La fin du cahier 43 laissait en suspens deux thèmes : celui de la quête de la jeune fille aux roses rouges et celui de la proposition de Gurcy au héros. Le cahier 49 les développe à l’intérieur de la scène mais également à travers tout le cahier.
Au niveau de la scène d’abord, par une coïncidence qui serait tout de même bien extraordinaire si la fin du cahier 43 et le début du cahier 49 étaient deux versions distinctes, des allusions à la jeune fille aux roses rouges encadrent le commencement et la fin de la conversation. Les premiers mots du héros interpellé par Gurcy dans l’escalier (cahier 43, folio 64r°) sont pour la belle inconnue qui occupe sa pensée :
« Voilà Monsieur, comme vous m’attendiez dit une voix derrière moi ». C’était M. de Gurcy. Je lui dis que je le croyais parti et profitai pour lui faire la description de mon inconnue. « Ah ! l’amour, ah ! les enfants [,] dit-il < ironique et aigu. >6 < Je7 vous dis assure bien sincèrement que je vous croyais parti [,] lui dis-je [,] < sans cela j’aurais >8 car sans cela je vous [j’]aurais eu recours < [je] me serais adressé > à vous pour un renseignement qui m’importe beaucoup. Je lui fis la description de mon inconnue. « Ah ! l’amour, mais vous êtes encore un enfant [,] dit-il > en me serrant vivement l’épaule avec cette familiarité qui m’avait une fois tant étonné à Combray ». (cahier 43, 64r°)

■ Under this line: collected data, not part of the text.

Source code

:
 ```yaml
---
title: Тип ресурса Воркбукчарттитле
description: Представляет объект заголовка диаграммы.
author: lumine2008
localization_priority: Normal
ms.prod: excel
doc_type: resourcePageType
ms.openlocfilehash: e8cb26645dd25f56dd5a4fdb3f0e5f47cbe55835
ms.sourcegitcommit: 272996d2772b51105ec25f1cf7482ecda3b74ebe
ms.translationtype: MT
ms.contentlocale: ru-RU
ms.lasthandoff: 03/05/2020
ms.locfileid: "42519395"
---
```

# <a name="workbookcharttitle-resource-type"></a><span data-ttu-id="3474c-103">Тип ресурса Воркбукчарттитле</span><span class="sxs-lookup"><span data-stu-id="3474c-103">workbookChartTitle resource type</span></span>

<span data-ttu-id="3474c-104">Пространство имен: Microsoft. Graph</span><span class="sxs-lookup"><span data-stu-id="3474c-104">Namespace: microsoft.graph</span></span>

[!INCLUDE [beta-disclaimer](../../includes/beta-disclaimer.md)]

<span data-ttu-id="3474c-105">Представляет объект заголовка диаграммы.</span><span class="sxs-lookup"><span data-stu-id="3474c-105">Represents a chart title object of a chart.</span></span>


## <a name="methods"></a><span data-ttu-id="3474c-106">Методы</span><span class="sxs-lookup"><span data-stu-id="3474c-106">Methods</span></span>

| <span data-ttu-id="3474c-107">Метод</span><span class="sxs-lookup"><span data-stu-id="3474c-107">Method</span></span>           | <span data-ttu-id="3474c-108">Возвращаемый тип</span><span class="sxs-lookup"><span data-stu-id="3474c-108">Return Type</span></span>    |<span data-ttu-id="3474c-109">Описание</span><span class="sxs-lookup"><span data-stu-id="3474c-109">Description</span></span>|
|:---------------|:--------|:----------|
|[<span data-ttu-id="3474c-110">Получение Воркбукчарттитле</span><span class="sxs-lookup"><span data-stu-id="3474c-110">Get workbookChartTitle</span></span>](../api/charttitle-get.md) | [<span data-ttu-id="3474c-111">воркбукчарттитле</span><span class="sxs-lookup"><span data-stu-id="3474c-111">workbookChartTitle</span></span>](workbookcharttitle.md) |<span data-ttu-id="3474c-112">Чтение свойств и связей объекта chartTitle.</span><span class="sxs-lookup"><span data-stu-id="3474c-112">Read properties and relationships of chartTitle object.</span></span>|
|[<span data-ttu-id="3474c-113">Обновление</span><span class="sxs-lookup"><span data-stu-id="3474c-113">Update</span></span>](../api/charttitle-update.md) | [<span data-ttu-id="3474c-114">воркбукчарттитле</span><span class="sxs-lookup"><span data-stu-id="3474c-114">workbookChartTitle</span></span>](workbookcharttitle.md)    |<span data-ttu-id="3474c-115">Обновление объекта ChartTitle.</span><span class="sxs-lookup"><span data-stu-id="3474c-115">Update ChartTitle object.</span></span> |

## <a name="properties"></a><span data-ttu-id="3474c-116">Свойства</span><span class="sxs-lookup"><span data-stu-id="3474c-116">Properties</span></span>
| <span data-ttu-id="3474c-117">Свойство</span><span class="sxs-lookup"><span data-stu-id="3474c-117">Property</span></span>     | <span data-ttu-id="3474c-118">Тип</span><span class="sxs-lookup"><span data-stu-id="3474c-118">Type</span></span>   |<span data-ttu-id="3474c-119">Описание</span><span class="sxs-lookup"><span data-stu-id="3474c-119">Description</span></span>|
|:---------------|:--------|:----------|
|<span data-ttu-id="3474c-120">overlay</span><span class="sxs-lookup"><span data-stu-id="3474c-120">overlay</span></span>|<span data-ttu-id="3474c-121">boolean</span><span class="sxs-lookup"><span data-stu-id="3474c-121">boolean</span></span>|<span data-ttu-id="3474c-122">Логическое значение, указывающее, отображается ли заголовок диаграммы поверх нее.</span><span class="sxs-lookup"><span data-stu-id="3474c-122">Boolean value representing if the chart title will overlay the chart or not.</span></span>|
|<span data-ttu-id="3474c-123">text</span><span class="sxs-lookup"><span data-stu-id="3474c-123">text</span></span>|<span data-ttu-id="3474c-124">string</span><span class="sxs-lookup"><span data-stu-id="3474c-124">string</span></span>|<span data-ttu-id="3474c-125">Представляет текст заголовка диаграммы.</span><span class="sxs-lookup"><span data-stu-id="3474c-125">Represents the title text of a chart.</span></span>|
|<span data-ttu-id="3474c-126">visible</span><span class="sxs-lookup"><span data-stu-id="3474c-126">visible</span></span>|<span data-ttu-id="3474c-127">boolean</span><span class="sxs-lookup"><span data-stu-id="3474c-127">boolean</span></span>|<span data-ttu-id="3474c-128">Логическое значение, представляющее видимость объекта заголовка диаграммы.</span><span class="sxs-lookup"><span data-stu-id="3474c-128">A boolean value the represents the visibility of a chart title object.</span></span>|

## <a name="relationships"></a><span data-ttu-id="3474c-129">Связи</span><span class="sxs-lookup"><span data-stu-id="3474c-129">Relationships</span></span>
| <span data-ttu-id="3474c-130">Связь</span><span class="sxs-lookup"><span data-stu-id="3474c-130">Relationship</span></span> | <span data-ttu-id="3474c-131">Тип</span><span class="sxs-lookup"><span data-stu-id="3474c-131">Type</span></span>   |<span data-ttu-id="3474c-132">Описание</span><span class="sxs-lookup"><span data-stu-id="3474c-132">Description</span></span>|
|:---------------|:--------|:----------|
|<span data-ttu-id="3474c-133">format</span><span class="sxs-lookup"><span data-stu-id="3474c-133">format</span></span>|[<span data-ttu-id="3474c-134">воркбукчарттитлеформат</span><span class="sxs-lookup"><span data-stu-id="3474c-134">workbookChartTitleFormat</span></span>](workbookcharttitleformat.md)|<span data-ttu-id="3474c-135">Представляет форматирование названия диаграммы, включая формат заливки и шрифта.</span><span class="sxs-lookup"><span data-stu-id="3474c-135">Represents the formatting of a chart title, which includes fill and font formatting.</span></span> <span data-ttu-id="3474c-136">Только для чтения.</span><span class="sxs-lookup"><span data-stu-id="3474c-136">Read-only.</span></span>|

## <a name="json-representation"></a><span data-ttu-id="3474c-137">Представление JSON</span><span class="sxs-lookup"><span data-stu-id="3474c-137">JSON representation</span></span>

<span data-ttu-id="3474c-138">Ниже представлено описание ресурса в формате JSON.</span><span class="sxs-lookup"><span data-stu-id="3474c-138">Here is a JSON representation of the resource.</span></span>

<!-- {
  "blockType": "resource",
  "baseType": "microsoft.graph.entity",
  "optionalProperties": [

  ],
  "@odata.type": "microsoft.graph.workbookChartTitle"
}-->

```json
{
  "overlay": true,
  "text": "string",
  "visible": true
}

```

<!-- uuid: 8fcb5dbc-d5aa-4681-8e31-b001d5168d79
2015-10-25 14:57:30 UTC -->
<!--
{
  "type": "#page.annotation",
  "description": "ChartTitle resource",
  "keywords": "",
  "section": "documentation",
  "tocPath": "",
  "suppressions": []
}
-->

Et c’est de nouveau la pensée de la jeune fille aux roses rouges (devenues noires dans l’intervalle) qui, après le départ de M. de Gurcy en fiacre, au folio 7v° du cahier 49, vient réconforter le héros quelque peu oppressé par une offre dont les implications l’effraient et embarrassé par la perspective d’avoir à donner une réponse :
« Ma pensée occupée depuis une heure à la tâche de causer avec M. de Gurcy, d’envisager les perspectives qu’il m’ouvrait, venait de enfin d’avoir une trêve. Et tout d’un coup elle venait d’apercevoir devant elle le souvenir de la jeune fille aux yeux bleus qui avait pressé contre moi les roses noires de son corsage » (cahier 49, addition de 7v°pour 8r°).

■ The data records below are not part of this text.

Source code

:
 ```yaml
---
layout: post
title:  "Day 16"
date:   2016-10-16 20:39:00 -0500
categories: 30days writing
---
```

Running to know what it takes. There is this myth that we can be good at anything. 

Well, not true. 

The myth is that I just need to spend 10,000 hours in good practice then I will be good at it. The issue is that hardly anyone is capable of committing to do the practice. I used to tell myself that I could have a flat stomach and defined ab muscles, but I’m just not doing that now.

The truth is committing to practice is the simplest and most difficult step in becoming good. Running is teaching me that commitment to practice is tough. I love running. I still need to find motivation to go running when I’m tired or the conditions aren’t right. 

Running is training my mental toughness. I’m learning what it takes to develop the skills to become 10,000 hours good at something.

Autre indice de la parfaite continuité narrative, jusque dans le détail, entre les folios 64r°-72r° du cahier 43 et les folios 1r°-8r° du cahier 49 : dans le cahier 43, la conversation est centrée sur l’offre proprement dite de Gurcy au héros. Il le fera bénéficier, lui dit-il, du trésor inestimable de son expérience et de ses relations et lui ouvrira les portes d’une carrière exceptionnelle dans les sphères de la diplomatie et de la politique. Devant le silence du héros - silence qui tient peut-être moins à une timidité et à une réticence pourtant bien réelles qu’à l’impossibilité matérielle de glisser une seule parole au milieu du flux verbal ininterrompu de son interlocuteur - Gurcy se fait plus pressant :
« Mais enfin revenons à ma proposition, qu’en dites-vous ; du reste ajouta-t-il d’un ton assez dur je vous donne quelques jours pour réfléchir. Ecrivez-moi. » Le* « Je vous écrirai Merci [,] Monsieur lui dis-je [,] je vous écrirai et < surtout > je < ne > vous dirai jamais comment vous remercier. » « Mais n’entrevoyez-vous pas votre décision [?] » (cahier 43, 71v°)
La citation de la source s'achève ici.